Work to complete: Show every line of the data where the word "indy" can be found.

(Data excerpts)
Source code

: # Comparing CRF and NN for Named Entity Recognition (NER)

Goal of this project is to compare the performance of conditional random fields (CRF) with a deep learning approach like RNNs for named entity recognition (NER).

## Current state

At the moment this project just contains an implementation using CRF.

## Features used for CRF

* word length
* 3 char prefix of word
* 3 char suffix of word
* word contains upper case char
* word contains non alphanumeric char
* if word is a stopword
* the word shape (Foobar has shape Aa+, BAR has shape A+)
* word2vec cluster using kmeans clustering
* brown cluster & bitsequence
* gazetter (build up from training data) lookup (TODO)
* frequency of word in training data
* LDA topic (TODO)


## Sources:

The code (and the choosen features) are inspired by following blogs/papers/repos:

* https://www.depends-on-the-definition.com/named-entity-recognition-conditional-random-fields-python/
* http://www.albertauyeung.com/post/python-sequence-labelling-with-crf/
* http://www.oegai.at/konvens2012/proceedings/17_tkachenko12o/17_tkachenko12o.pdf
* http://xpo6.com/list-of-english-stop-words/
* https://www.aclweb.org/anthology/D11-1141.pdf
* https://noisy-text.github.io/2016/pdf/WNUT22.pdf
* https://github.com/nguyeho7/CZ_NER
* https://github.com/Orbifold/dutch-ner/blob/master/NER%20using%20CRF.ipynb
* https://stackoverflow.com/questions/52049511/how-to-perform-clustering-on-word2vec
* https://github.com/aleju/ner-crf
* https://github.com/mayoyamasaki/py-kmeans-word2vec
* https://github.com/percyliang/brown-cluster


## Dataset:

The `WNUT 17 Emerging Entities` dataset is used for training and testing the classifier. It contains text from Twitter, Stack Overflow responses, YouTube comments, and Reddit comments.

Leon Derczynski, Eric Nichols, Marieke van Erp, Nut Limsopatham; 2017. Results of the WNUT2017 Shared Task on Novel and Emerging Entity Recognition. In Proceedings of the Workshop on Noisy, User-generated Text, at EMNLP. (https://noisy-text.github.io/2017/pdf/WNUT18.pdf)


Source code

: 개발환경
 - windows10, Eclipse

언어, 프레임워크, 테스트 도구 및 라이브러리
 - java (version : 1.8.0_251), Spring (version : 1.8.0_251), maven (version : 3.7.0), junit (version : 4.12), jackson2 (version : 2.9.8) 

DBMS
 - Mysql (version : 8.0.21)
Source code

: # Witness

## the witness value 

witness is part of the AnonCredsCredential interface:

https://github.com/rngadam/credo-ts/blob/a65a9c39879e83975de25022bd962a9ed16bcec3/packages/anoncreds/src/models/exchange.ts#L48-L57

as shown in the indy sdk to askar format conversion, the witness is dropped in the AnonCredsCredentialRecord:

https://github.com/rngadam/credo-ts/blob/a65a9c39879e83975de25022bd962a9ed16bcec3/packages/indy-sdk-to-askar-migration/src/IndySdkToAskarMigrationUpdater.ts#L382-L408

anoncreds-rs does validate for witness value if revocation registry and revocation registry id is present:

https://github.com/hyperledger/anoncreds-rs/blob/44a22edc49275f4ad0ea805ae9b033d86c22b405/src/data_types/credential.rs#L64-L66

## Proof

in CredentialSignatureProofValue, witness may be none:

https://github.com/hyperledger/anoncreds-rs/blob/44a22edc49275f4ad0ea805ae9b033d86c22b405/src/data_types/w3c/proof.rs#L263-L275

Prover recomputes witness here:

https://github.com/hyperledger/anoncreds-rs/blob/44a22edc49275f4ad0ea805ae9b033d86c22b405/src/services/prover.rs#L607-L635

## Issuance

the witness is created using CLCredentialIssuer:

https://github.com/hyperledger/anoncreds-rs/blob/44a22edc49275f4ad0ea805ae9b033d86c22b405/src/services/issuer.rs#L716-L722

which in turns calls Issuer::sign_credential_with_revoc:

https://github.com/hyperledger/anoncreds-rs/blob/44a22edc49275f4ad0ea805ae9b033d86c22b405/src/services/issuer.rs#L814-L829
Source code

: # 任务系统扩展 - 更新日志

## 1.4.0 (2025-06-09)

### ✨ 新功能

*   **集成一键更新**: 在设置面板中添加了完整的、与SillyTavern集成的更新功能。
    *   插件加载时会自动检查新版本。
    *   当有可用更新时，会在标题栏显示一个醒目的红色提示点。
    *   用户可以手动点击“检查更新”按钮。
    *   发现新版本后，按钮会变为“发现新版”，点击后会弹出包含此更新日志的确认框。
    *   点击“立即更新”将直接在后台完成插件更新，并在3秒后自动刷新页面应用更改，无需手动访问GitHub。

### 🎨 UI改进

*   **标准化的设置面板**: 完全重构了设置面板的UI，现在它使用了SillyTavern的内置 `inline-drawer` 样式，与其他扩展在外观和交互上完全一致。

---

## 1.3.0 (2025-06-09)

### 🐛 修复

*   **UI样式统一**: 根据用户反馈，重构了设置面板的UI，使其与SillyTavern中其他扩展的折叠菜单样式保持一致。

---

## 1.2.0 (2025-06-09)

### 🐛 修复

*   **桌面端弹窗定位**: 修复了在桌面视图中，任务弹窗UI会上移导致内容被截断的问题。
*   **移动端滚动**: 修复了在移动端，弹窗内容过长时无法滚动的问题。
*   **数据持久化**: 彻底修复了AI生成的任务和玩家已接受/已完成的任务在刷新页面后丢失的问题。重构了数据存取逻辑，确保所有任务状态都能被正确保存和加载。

Exercise answer:
as shown in the indy sdk to askar format conversion, the witness is dropped in the AnonCredsCredentialRecord:
https://github.com/rngadam/credo-ts/blob/a65a9c39879e83975de25022bd962a9ed16bcec3/packages/indy-sdk-to-askar-migration/src/IndySdkToAskarMigrationUpdater.ts#L382-L408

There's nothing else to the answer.